Film Festival Showing Sexy Israeli Drama

When Israeli director Eytan Fox finished making "Florentene" last year, he argued with network executives about sex scenes in the TV series.

Censors were alarmed by several episodes, including one that featured two male characters kissing and another that showed a woman and man having adulterous sex.
"I was very though", says Fox. "I said, 'I want it this way. I don't want to cut it. I don't want to change it.' " The network relented, and "Florentene" - a drama about nine Israelis in their 20s - aired without any reworking. The result: a hit series, praised by critics, that has been picked up for another season in Israel.

The first six episodes of "Florentene" are being shown tomorrow at the Castro and next Sunday at the UC Theater as a part of the San Francisco Jewish Film Festival.
The characters live in Florentene, a bohemian district in south Tel-Aviv. They include a beautiful children's TV host, a gossip columist, a rock 'n' roll singer, a gardner and an aspiring filmmaker who has just returned from a two-year sojourn to India. Two are gay. Their lives are complicated, filled with decisions about jobs and relationships.

The sex scenes in "Florentene" aren't designed to titillate. Instead, they seem like a natural extension of each episode's story line.

"Life with young people has a lot of sex in it," says Fox, 33. "If you're going to do a serious show about twentysomethings - it doesn't matter where you do it, in the united Stated of Israel - if you want to be true to life, if you want to move people, you have to show sex, you have to be explicit about it."

Though executives are Israel's Channel 2 approved Fox's series, they still braced themselves for complaints when "Florentene" aired. The complaints never materialized - one reason Fox considers it a breakthrough series that indicates how much Israel has changed in just the past 10 years.
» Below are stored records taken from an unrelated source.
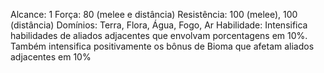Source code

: Alcance: 1
Força: 80 (melee e distância)
Resistência: 100 (melee), 100 (distância)
Domínios: Terra, Flora, Água, Fogo, Ar
Habilidade: Intensifica habilidades de aliados adjacentes que envolvam porcentagens em 10%. Também intensifica positivamente os bônus de Bioma que afetam aliados adjacentes em 10% 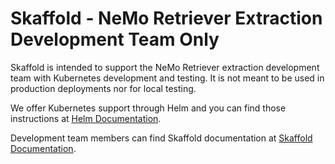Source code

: # Skaffold - NeMo Retriever Extraction Development Team Only

Skaffold is intended to support the NeMo Retriever extraction development team with Kubernetes development and testing. It is not meant to be used in production deployments nor for local testing.

We offer Kubernetes support through Helm and you can find those instructions at [Helm Documentation](../helm/README.md).

Development team members can find Skaffold documentation at [Skaffold Documentation](/docs/docs/user-guide/developer-guide/kubernetes-dev.md).

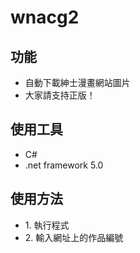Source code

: # wnacg2

## 功能
<ul>
  <li>自動下載紳士漫畫網站圖片</li>
  <li>大家請支持正版！</li>
</ul>
  
## 使用工具
<ul>
  <li>C#</li>
  <li>.net framework 5.0</li>
</ul>
  
## 使用方法
<ul>
  <li>1. 執行程式</li>
  <li>2. 輸入網址上的作品編號</li>
</ul>


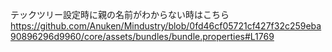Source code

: 
テックツリー設定時に親の名前がわからない時はこちら
https://github.com/Anuken/Mindustry/blob/0fd46cf05721cf427f32c259eba90896296d9960/core/assets/bundles/bundle.properties#L1769

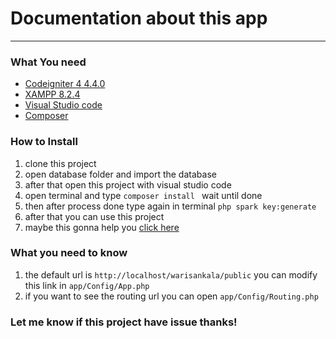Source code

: # Documentation about this app 
___

### What You need 

-  [Codeigniter 4 4.4.0](https://codeigniter.com/user_guide/installation/index.html)
-  [XAMPP 8.2.4](https://www.apachefriends.org/)
-  [Visual Studio code](https://code.visualstudio.com/)
-  [Composer](https://getcomposer.org/)

### How to Install 
1. clone this project
2. open database folder and import the database
3. after that open this project with visual studio code
4. open terminal and type `composer install ` wait until done
5. then after process done type again in terminal `php spark key:generate`
6. after that you can use this project
7. maybe this gonna help you [click here](https://codeigniter4.github.io/userguide/)

### What you need to know 
1. the default url is `http://localhost/warisankala/public` you can modify this link in `app/Config/App.php`
2. if you want to see the routing url you can open `app/Config/Routing.php`

### Let me know if this project have issue thanks!
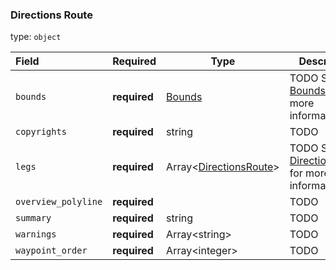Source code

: <!--- This is a generated file, do not edit! -->
<!--- [START maps_http_schema_directionsroute] -->
<h3 class="schema-object" id="DirectionsRoute">Directions Route</h3>

type: `object`

| Field               | Required     | Type                                                               | Description                                                                          |
| :------------------ | ------------ | ------------------------------------------------------------------ | ------------------------------------------------------------------------------------ |
| `bounds`            | **required** | [Bounds](#Bounds "Bounds")                                         | TODO See [Bounds](#Bounds "Bounds") for more information.                            |
| `copyrights`        | **required** | string                                                             | TODO                                                                                 |
| `legs`              | **required** | Array&lt;[DirectionsRoute](#DirectionsRoute "DirectionsRoute")&gt; | TODO See [DirectionsRoute](#DirectionsRoute "DirectionsRoute") for more information. |
| `overview_polyline` | **required** |                                                                    | TODO                                                                                 |
| `summary`           | **required** | string                                                             | TODO                                                                                 |
| `warnings`          | **required** | Array&lt;string&gt;                                                | TODO                                                                                 |
| `waypoint_order`    | **required** | Array&lt;integer&gt;                                               | TODO                                                                                 |

<!--- [END maps_http_schema_directionsroute] -->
The characters in "Florentene" are fallible, even if they look attractive and are physically strong. Awkward moments are common. In one episode, a character tells his parents that he is gay, announcing it while they watch the televised funeral of slain Prime Minister Yitzhak Rabin.

Many Israelis consider Fox one of the county's best director. Before "Florentene" he created such hits as "Song of the Siren", a comedy set during the Persian Gulf War, and "Time Off", the first Israeli film to deal seriously with homosexuality in the military.

His 35-minute film "Gotta Have Heart", which he describes as a gay fantasy, is also screening at the festival. The success of "Florentene" and "Song of the Siren" show that his films have wide commercial appeal. His movies have been shown by television networks in Germany, Sweden and elsewhere in Europ and at film festivals around the world.

"I don't want to sound corny," he says, "but I want to do for Israeli culture what Ang Lee did to Taiwanese culture with films like 'The wedding Banquet' and 'Eat, Drink, Man, Woman.' He brought to America and all over the world a different culture in ways (the audience) could handle and appreciate."